NORFOLK, Va. — Ever since its commissioning more than two years ago, the USS Gerald R. Ford has been in the news, but, for all the wrong reasons.
The $12.9 billion aircraft carrier most recently has been under fire for faulty weapons elevators.
Following a visit to the ship Sunday, Navy Secretary Richard Spencer said seven of the 11 elevators now work and four have been certified.
Still, he was unable to say exactly when the Ford will be able to deploy.
"How long until she's ready, we are actually going to give her to the Navy and make her combat deploy-able?" he said. "We're going to let you know. That's going to be before 2024, I guarantee you that."
Spencer's trip followed a well publicized dust-up with 2nd District Congresswoman Elaine Luria who questioned the slow pace of progress on the Ford, calling it, " a carrier with no combat capability."
Spencer acknowledged that Congressional oversight is appropriate, but, repeated an earlier comment he made that such criticism harms morale.
"I totally get oversight," said Spencer."That's the role of Congress. What I was concerned about was the fact that I have a whole bunch of people on both the deck-side and pier-side working their hearts out, and to have disparaging comments like that didn't help me to get the ship out. Oversight I get it. Help is what we're looking for going forward."

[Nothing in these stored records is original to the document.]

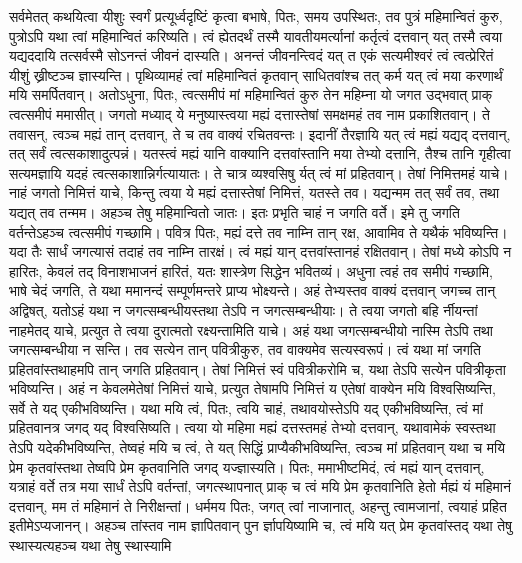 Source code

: \adhyAya
{}
\vakya सर्वमेतत् कथयित्वा यीशुः स्वर्गं प्रत्यूर्ध्वदृष्टिं कृत्वा बभाषे, पितः, समय उपस्थितः, तव पुत्रं महिमान्वितं कुरु, पुत्रोऽपि यथा त्वां महिमान्वितं करिष्यति।
\vakya त्वं ह्येतदर्थं तस्मै यावतीयमर्त्यानां कर्तृत्वं दत्तवान् यत् तस्मै त्वया यद्यददायि तत्सर्वस्मै सोऽनन्तं जीवनं दास्यति।
\vakya अनन्तं जीवनन्त्विदं यत् त एकं सत्यमीश्वरं त्वं त्वत्प्रेरितं यीशुं ख्रीष्टञ्च ज्ञास्यन्ति।
\vakya पृथिव्यामहं त्वां महिमान्वितं कृतवान् साधितवांश्च तत् कर्म यत् त्वं मया करणार्थं मयि समर्पितवान्।
\vakya अतोऽधुना, पितः, त्वत्समीपं मां महिमान्वितं कुरु तेन महिम्ना यो जगत उद्भवात् प्राक् त्वत्समीपं ममासीत्।
\vakya जगतो मध्याद् ये मनुष्यास्त्वया मह्यं दत्तास्तेषां समक्षमहं तव नाम प्रकाशितवान्। ते तवासन्, त्वञ्च मह्यं तान् दत्तवान्, ते च तव वाक्यं रचितवन्तः।
\vakya इदानीं तैरज्ञायि यत् त्वं मह्यं यद्यद् दत्तवान्, तत् सर्वं त्वत्सकाशादुत्पन्नं।
\vakya यतस्त्वं मह्यं यानि वाक्यानि दत्तवांस्तानि मया तेभ्यो दत्तानि, तैश्च तानि गृहीत्वा सत्यमज्ञायि यदहं त्वत्सकाशान्निर्गत्यायातः। ते चात्र व्यश्वसिषु र्यत् त्वं मां प्रहितवान्।
\vakya तेषां निमित्तमहं याचे। नाहं जगतो निमित्तं याचे, किन्तु त्वया ये मह्यं दत्तास्तेषां निमित्तं, यतस्ते तव।
\vakya यद्यन्मम तत् सर्वं तव, तथा यद्यत् तव तन्मम। अहञ्च तेषु महिमान्वितो जातः।
\vakya इतः प्रभृति चाहं न जगति वर्ते। इमे तु जगति वर्तन्तेऽहञ्च त्वत्समीपं गच्छामि। पवित्र पितः, मह्यं दत्ते तव नाम्नि तान् रक्ष, आवामिव ते यथैकं भविष्यन्ति।
\vakya यदा तैः सार्धं जगत्यासं तदाहं तव नाम्नि तारक्षं। त्वं मह्यं यान् दत्तवांस्तानहं रक्षितवान्। तेषां मध्ये कोऽपि न हारितः, केवलं तद् विनाशभाजनं हारितं, यतः शास्त्रेण सिद्धेन भवितव्यं।
\vakya अधुना त्वहं तव समीपं गच्छामि, भाषे चेदं जगति, ते यथा ममानन्दं सम्पूर्णमन्तरे प्राप्य भोक्ष्यन्ते।
\vakya अहं तेभ्यस्तव वाक्यं दत्तवान् जगच्च तान् अद्विषत्, यतोऽहं यथा न जगत्सम्बन्धीयस्तथा तेऽपि न जगत्सम्बन्धीयाः।
\vakya ते त्वया जगतो बहि र्नीयन्तां नाहमेतद् याचे, प्रत्युत ते त्वया दुरात्मतो रक्ष्यन्तामिति याचे।
\vakya अहं यथा जगत्सम्बन्धीयो नास्मि तेऽपि तथा जगत्सम्बन्धीया न सन्ति।
\vakya तव सत्येन तान् पवित्रीकुरु, तव वाक्यमेव सत्यस्वरूपं।
\vakya त्वं यथा मां जगति प्रहितवांस्तथाहमपि तान् जगति प्रहितवान्।
\vakya तेषां निमित्तं स्वं पवित्रीकरोमि च, यथा तेऽपि सत्येन पवित्रीकृता भविष्यन्ति।
\vakya अहं न केवलमेतेषां निमित्तं याचे, प्रत्युत तेषामपि निमित्तं य एतेषां वाक्येन मयि विश्वसिष्यन्ति,
\vakya सर्वे ते यद् एकीभविष्यन्ति। यथा मयि त्वं, पितः, त्वयि चाहं, तथावयोस्तेऽपि यद् एकीभविष्यन्ति, त्वं मां प्रहितवानत्र जगद् यद् विश्वसिष्यति।
\vakya त्वया यो महिमा मह्यं दत्तस्तमहं तेभ्यो दत्तवान्, यथावामेकं स्वस्तथा तेऽपि यदेकीभविष्यन्ति,
\vakya तेष्वहं मयि च त्वं, ते यत् सिद्धिं प्राप्यैकीभविष्यन्ति, त्वञ्च मां प्रहितवान् यथा च मयि प्रेम कृतवांस्तथा तेष्वपि प्रेम कृतवानिति जगद् यज्ज्ञास्यति।
\vakya पितः, ममाभीष्टमिदं, त्वं मह्यं यान् दत्तवान्, यत्राहं वर्ते तत्र मया सार्धं तेऽपि वर्तन्तां, जगत्स्थापनात् प्राक् च त्वं मयि प्रेम कृतवानिति हेतो र्मह्यं यं महिमानं दत्तवान्, मम तं महिमानं ते निरीक्षन्तां।
\vakya धर्ममय पितः, जगत् त्वां नाजानात्, अहन्तु त्वामजानां, त्वयाहं प्रहित इतीमेऽप्यजानन्।
\vakya अहञ्च तांस्तव नाम ज्ञापितवान् पुन र्ज्ञापयिष्यामि च, त्वं मयि यत् प्रेम कृतवांस्तद् यथा तेषु स्थास्यत्यहञ्च यथा तेषु स्थास्यामि\eoc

Luria's scrutiny of the Ford last week followed earlier comments by President Donald J. Trump. He said the ship is "no good." He also said it's so advanced, it takes Albert Einstein to operate it. The President also said the Navy would be better off if it returned to steam power instead of the electro-magnetic launch system being used by the Ford.
Spencer was critical of Huntington Ingalls Newport News Shipbuilding, saying the Navy didn't get notified in a timely enough fashion about the elevator problems, calling those delays "a bit of a gut blow."
"I want to make sure the senior managers and board of directors at HII Newport News are aware of this and applying the appropriate resources to get us tackled down," he said.
Spencer went on to say the "work force is doing a great job," and he's satisfied the lessons learned from the Ford are being applied to the next carrier coming behind it, the USS John F. Kennedy.